Indicado ao Oscar de Melhor Atriz (Nicole Kidman)
É difícil acreditar que o John
Cameron Mitchell que assina o drama “Reencontrando a felicidade” é o mesmo
inquieto e energético cineasta que ficou conhecido internacionalmente com
“Hedwig” – uma festa para os olhos e ouvidos, dotado de um cinismo iconoclasta
devastador e anárquico. Não porque essa adaptação da peça de teatro de David
Lindsay Abaire (feita pelo próprio dramaturgo) seja medíocre ou algo parecido,
mas sim porque é radicalmente diferente do filme de estreia do diretor, tanto
em tom quanto em intenção. Melancólica, recheada de emoções brutas e desprovida
de qualquer senso de humor capaz de amenizar sua força dramática, a história de
um casal tentando superar a imensa dor da perda de um filho ainda criança
revela em Mitchell um cineasta capaz de sair de sua zona de conforto e mesmo
assim atingir a empatia do público – principalmente graças às atuações
milagrosas de seu par de protagonistas, Nicole Kidman e Aaron Eckhart.
Kidman e Eckhart interpretam Becca e
Howie Corbett, um casal jovem, bonito e bem-sucedido que vê sua vida
paradisíaca virar de cabeça para baixo com a violenta morte de seu filho,
atropelado por um carro acima do limite da velocidade dirigido pelo adolescente
(Miles Teller). Oito meses depois da tragédia, eles tentam, cada um à sua
maneira, superar seus sentimentos de dor e desespero: Howie acredita que grupos
de apoio podem lhes ajudar e conta com a ajuda da igualmente traumatizada
Gaby (Sandra Oh) para seguir em frente – mas não consegue deixar de “visitar” o
filho em um vídeo gravado em seu celular. Becca, por sua vez, esconde seus
sentimentos e, vez por outra, extravasa sua revolta em discussões com a família
– a mãe, (Dianne Wiest), que também já perdeu um filho, e a irmã, , que acaba
de descobrir-se grávida. Uma reviravolta acontece em sua vida, porém, quando
ela inicia uma hesitante relação de amizade com o jovem Jason (Miles Teller), consumido pela
culpa do acidente – uma relação que irá por em xeque todos os questionamentos
da enlutada mãe e jogá-la em rota de colisão com o marido.

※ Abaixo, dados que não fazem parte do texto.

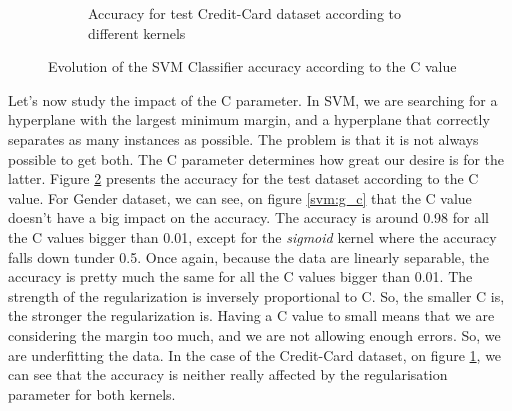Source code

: \documentclass[10pt]{article}
\begin{document}
\begin{figure}
\begin{subfigure}[]{0.45\columnwidth}
				\caption{Accuracy for test Credit-Card dataset according to different kernels}
				\label{svm:cc_c}
			\end{subfigure}
			\caption{Evolution of the SVM Classifier accuracy according to the C value}
			\label{svm:c}
		\end{figure}

		Let's now study the impact of the C parameter. In SVM, we are searching for a hyperplane with the largest minimum margin, and a hyperplane that correctly separates as many instances as possible. The problem is that it is not always possible to get both. The C parameter determines how great our desire is for the latter. Figure \ref{svm:c} presents the accuracy for the test dataset according to the C value.
		For Gender dataset, we can see, on figure \ref{svm:g_c} that the C value doesn't have a big impact on the accuracy. The accuracy is around 0.98 for all the C values bigger than 0.01, except for the \textit{sigmoid} kernel where the accuracy falls down tunder 0.5. Once again, because the data are linearly separable, the accuracy is pretty much the same for all the C values bigger than 0.01.
		The strength of the regularization is inversely proportional to C. So, the smaller C is, the stronger the regularization is. Having a C value to small means that we are considering the margin too much, and we are not allowing enough errors. So, we are underfitting the data.
		In the case of the Credit-Card dataset, on figure \ref{svm:cc_c}, we can see that the accuracy is neither really affected by the regularisation parameter for both kernels.
\end{document}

Fugindo do sentimentalismo barato e apostando em diálogos crus e realistas – mas nunca carentes de uma alta dose de emoção – o roteiro de “Reencontrando a felicidade” (um título nacional no mínimo equivocado, haja visto que nenhum personagem chega a reencontrar a tal felicidade) foge magistralmente das limitações de sua origem teatral não apenas por oxigenar a claustrofobia que poderia surgir de uma verborragia excessiva mas também por possibilitar à direção de Mitchell um viés mais cinematográfico em termos visuais. Ainda que o cineasta não ouse narrativa ou formalmente, em nenhum momento seu filme se torna um aborrecido exercício de autocompaixão ou masoquismo. Respeitando a força dos personagens de Lindsay-Abaire, o diretor se deixa conduzir por seus dramas sem nunca escorregar no exagero, contornando até mesmo os momentos mais tensos com uma sensibilidade que lembra o cinema europeu, avesso à qualquer tipo de pieguice. Os embates entre Kidman e Eckhart, por exemplo, fogem do tradicional esquema lacrimoso dos filmes do gênero, oferecendo a ambos a chance de exercitar suas maiores qualidades.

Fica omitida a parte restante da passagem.